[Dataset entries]

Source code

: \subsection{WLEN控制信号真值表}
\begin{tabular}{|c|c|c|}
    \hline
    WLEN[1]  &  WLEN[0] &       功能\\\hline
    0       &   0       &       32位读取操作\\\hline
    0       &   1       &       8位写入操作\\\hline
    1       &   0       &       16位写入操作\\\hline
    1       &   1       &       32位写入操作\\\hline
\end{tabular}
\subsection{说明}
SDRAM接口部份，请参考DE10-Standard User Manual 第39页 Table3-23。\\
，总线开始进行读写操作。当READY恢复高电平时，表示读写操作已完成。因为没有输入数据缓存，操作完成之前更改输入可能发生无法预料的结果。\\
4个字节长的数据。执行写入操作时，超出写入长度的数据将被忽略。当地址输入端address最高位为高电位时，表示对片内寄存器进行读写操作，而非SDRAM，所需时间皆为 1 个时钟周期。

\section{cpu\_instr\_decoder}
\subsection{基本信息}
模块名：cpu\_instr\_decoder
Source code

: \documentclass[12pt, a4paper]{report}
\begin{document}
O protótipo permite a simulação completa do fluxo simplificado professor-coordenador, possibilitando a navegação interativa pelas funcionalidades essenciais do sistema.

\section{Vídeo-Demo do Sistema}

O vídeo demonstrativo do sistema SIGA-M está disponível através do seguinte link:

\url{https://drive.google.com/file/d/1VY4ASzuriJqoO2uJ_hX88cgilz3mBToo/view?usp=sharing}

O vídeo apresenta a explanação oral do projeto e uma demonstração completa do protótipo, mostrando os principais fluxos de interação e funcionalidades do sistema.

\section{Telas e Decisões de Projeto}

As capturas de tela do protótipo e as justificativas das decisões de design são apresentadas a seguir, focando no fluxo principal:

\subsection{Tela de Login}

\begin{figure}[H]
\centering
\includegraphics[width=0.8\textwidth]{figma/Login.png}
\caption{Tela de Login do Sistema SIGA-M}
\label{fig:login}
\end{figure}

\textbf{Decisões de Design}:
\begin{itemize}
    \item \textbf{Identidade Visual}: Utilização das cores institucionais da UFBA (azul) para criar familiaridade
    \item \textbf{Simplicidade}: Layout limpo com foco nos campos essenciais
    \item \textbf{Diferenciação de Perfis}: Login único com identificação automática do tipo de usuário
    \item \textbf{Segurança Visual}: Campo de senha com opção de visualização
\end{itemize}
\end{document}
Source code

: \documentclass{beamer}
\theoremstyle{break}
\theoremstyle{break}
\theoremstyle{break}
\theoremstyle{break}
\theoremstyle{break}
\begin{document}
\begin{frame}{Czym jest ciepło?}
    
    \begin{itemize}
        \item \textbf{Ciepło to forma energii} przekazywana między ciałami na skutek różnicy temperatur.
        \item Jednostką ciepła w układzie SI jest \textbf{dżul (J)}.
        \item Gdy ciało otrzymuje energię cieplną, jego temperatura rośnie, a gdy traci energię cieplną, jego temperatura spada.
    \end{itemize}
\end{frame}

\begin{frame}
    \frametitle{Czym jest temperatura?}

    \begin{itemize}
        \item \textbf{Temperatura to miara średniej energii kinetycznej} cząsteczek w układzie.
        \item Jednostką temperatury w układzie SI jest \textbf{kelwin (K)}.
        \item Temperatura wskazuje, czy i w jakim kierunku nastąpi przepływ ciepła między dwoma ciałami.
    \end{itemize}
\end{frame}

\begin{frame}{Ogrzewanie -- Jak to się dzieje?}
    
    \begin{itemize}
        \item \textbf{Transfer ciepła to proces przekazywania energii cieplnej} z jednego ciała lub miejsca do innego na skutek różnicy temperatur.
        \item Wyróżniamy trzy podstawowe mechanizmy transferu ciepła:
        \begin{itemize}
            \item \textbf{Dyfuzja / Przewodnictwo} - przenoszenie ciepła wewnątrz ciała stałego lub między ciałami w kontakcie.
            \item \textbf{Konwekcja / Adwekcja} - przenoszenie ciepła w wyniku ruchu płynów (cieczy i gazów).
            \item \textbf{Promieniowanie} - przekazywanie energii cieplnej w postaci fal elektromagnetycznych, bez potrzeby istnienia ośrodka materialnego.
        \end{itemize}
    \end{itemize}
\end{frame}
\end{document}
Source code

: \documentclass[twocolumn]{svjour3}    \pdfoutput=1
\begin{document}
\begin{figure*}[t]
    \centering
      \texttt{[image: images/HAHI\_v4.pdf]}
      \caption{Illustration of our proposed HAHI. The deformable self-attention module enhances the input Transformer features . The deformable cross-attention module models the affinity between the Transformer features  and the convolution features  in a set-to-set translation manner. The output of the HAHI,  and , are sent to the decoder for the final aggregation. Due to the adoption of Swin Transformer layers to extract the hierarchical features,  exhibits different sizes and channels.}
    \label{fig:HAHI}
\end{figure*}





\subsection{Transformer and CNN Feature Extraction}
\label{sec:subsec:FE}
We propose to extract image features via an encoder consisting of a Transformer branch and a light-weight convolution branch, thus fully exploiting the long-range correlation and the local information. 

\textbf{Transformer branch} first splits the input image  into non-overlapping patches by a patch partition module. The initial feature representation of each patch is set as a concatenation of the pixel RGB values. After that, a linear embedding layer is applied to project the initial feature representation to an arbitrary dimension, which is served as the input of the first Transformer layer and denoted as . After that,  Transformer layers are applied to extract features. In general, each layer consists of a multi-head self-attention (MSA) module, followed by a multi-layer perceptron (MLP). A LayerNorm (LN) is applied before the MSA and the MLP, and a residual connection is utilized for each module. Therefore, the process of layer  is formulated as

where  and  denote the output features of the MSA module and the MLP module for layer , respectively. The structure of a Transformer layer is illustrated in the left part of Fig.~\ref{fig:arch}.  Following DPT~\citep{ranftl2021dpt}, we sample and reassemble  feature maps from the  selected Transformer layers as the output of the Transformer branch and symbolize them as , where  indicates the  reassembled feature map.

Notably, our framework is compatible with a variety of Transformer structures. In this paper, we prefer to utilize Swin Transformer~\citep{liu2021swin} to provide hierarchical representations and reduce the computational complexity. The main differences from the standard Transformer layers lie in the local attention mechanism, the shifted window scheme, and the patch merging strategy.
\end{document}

- YOUR ASSIGNMENT
Go through the entries and return each line where the word "essenciais" appears.

- REPLY
O protótipo permite a simulação completa do fluxo simplificado professor-coordenador, possibilitando a navegação interativa pelas funcionalidades essenciais do sistema.
    \item \textbf{Simplicidade}: Layout limpo com foco nos campos essenciais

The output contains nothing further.